■ EXERCISE INSTRUCTIONS
Your reply should be an exact copy of every entry, with the pictures removed.

(Collected data)
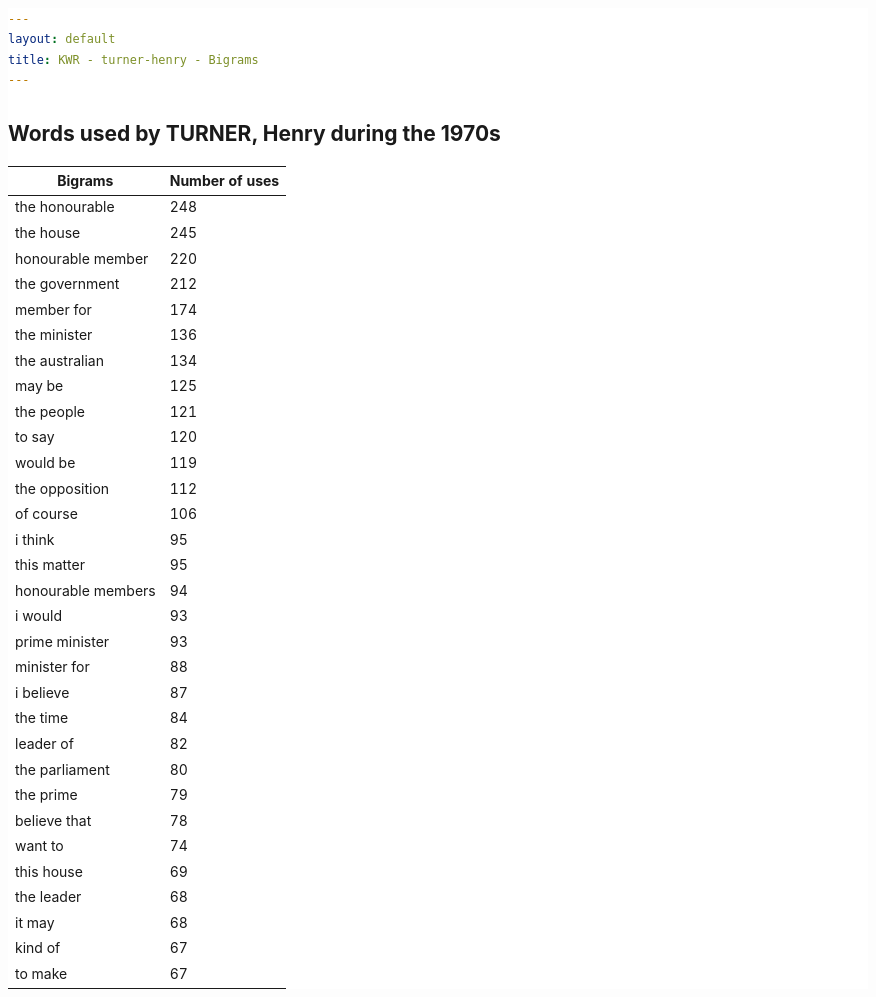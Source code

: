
 ```yaml
---
layout: default
title: KWR - turner-henry - Bigrams
---
```

## Words used by TURNER, Henry during the 1970s

| Bigrams | Number of uses |
|--------------|----------------|
|the honourable|248|
|the house|245|
|honourable member|220|
|the government|212|
|member for|174|
|the minister|136|
|the australian|134|
|may be|125|
|the people|121|
|to say|120|
|would be|119|
|the opposition|112|
|of course|106|
|i think|95|
|this matter|95|
|honourable members|94|
|i would|93|
|prime minister|93|
|minister for|88|
|i believe|87|
|the time|84|
|leader of|82|
|the parliament|80|
|the prime|79|
|believe that|78|
|want to|74|
|this house|69|
|the leader|68|
|it may|68|
|kind of|67|
|to make|67|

■ OUTPUT BELOW
Source code

:
 ```yaml
---
layout: default
title: KWR - turner-henry - Bigrams
---
```

## Words used by TURNER, Henry during the 1970s

| Bigrams | Number of uses |
|--------------|----------------|
|the honourable|248|
|the house|245|
|honourable member|220|
|the government|212|
|member for|174|
|the minister|136|
|the australian|134|
|may be|125|
|the people|121|
|to say|120|
|would be|119|
|the opposition|112|
|of course|106|
|i think|95|
|this matter|95|
|honourable members|94|
|i would|93|
|prime minister|93|
|minister for|88|
|i believe|87|
|the time|84|
|leader of|82|
|the parliament|80|
|the prime|79|
|believe that|78|
|want to|74|
|this house|69|
|the leader|68|
|it may|68|
|kind of|67|
|to make|67|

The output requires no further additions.